TASK INPUT:
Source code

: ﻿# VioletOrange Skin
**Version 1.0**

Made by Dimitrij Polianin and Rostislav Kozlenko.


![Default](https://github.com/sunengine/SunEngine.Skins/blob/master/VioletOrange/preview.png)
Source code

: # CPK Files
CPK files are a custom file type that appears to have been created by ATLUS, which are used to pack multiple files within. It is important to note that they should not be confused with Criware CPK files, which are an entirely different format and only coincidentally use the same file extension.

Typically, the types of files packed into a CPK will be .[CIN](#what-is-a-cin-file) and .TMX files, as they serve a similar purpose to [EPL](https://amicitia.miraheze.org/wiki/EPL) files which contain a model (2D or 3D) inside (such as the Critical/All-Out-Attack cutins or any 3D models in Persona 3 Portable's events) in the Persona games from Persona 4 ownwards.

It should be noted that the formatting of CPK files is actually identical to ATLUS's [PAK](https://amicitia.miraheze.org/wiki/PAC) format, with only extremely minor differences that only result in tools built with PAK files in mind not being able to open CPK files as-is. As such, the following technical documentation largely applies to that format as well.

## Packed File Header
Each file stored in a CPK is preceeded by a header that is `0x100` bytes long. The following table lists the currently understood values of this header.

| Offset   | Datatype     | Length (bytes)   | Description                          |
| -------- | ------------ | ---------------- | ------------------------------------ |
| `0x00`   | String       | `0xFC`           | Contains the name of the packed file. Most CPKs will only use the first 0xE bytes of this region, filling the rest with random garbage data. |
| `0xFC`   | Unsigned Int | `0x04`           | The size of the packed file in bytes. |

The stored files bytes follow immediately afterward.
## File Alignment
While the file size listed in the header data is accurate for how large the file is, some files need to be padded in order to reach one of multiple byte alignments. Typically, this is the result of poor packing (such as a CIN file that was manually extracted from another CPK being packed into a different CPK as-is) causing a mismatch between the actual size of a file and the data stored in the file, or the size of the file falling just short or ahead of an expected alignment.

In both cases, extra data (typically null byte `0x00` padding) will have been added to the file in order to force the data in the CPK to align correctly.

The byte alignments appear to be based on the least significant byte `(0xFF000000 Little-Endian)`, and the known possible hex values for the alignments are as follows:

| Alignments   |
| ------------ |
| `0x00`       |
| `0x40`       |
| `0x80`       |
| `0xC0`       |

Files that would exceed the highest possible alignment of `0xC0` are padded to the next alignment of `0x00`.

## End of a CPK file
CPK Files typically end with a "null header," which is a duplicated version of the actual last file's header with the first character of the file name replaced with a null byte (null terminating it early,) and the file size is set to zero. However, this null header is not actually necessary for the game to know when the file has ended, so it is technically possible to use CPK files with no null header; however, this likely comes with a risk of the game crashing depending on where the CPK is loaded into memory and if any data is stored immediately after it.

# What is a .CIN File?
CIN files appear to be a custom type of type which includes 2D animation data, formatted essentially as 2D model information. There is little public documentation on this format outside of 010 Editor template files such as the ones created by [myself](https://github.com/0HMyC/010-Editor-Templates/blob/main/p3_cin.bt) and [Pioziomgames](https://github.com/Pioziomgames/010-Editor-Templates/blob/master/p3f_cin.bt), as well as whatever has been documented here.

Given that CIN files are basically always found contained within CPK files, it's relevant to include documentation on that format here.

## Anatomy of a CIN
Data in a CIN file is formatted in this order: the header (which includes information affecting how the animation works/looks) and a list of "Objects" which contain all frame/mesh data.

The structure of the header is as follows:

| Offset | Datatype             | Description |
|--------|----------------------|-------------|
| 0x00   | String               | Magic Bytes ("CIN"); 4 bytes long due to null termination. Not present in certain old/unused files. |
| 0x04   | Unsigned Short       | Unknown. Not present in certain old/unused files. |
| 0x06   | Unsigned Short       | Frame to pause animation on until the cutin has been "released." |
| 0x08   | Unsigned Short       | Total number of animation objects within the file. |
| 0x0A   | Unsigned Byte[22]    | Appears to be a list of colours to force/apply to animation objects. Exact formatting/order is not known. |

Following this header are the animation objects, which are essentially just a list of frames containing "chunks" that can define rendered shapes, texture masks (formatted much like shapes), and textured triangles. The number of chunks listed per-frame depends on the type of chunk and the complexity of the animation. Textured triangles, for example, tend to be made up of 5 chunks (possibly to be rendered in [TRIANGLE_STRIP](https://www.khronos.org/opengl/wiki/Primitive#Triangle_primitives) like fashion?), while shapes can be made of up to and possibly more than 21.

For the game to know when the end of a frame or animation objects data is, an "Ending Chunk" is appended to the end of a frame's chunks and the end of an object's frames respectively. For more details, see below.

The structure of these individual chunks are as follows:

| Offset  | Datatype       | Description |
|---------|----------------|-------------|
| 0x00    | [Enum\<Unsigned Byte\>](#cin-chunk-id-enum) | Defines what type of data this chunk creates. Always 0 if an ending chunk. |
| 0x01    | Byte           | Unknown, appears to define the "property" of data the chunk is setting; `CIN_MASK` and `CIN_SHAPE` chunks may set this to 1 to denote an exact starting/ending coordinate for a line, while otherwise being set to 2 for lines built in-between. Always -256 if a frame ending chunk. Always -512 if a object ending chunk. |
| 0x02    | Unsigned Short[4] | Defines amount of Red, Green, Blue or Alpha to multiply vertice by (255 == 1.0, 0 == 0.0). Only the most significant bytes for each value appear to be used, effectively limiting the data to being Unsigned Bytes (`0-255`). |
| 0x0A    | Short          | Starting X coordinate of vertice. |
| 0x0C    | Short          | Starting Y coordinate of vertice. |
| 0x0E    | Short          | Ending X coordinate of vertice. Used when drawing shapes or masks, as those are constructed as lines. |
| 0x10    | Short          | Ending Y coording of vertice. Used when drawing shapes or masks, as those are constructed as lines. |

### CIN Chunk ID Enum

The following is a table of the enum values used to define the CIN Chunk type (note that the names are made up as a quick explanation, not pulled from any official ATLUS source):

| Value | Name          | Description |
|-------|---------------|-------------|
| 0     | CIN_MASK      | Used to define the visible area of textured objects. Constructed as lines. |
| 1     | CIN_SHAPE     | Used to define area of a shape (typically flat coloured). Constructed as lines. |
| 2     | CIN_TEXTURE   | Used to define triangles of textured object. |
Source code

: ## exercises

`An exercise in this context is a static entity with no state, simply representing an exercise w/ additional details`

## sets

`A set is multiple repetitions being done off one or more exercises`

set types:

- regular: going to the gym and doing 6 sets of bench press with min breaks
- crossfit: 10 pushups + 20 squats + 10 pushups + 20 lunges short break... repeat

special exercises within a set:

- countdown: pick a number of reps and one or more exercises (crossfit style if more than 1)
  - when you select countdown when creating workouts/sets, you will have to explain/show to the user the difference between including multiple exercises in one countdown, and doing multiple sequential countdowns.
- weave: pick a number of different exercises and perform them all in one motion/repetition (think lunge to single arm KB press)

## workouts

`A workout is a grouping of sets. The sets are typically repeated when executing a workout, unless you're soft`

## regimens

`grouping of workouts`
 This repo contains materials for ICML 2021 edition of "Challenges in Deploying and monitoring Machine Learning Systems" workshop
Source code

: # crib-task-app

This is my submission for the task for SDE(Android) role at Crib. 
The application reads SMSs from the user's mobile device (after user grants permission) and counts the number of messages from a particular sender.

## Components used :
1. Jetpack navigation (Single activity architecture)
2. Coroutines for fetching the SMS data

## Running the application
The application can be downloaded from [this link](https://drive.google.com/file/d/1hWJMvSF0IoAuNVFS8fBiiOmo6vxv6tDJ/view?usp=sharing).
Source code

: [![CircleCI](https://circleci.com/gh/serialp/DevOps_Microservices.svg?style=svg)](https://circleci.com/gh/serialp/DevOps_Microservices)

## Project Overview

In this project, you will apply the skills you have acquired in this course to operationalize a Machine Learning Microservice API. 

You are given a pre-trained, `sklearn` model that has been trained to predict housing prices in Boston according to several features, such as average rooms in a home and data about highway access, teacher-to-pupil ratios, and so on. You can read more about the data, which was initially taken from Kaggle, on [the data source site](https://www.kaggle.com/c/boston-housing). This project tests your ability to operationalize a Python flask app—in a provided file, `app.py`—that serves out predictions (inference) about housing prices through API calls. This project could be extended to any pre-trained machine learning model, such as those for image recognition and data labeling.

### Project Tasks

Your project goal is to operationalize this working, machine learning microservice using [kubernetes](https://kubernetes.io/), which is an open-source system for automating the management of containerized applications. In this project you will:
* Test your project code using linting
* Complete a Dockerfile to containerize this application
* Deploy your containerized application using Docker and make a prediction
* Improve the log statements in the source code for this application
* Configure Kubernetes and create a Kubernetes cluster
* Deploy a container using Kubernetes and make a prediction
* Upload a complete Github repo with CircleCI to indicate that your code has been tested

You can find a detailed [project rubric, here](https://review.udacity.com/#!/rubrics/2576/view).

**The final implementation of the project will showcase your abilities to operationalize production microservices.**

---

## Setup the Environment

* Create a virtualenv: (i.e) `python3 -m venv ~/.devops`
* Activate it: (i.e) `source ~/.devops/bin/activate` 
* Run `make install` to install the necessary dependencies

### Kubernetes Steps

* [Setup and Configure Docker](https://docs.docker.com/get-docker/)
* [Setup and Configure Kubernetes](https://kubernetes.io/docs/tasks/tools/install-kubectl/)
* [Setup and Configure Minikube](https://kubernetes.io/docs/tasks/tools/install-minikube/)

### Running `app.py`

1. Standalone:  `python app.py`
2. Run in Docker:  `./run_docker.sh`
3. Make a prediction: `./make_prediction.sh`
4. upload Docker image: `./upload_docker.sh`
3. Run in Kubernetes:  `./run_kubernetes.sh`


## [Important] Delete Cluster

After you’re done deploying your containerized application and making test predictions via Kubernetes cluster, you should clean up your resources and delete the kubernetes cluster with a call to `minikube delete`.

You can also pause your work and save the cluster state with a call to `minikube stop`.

EXERCISE BRIEF: Please give back, exactly as it stands above, the stretch from the line with "You are given" through the line with "a virtualenv: (i.e)", and no line outside it.

SOLUTION FOR THIS TASK:
You are given a pre-trained, `sklearn` model that has been trained to predict housing prices in Boston according to several features, such as average rooms in a home and data about highway access, teacher-to-pupil ratios, and so on. You can read more about the data, which was initially taken from Kaggle, on [the data source site](https://www.kaggle.com/c/boston-housing). This project tests your ability to operationalize a Python flask app—in a provided file, `app.py`—that serves out predictions (inference) about housing prices through API calls. This project could be extended to any pre-trained machine learning model, such as those for image recognition and data labeling.

### Project Tasks

Your project goal is to operationalize this working, machine learning microservice using [kubernetes](https://kubernetes.io/), which is an open-source system for automating the management of containerized applications. In this project you will:
* Test your project code using linting
* Complete a Dockerfile to containerize this application
* Deploy your containerized application using Docker and make a prediction
* Improve the log statements in the source code for this application
* Configure Kubernetes and create a Kubernetes cluster
* Deploy a container using Kubernetes and make a prediction
* Upload a complete Github repo with CircleCI to indicate that your code has been tested

You can find a detailed [project rubric, here](https://review.udacity.com/#!/rubrics/2576/view).

**The final implementation of the project will showcase your abilities to operationalize production microservices.**

---

## Setup the Environment

* Create a virtualenv: (i.e) `python3 -m venv ~/.devops`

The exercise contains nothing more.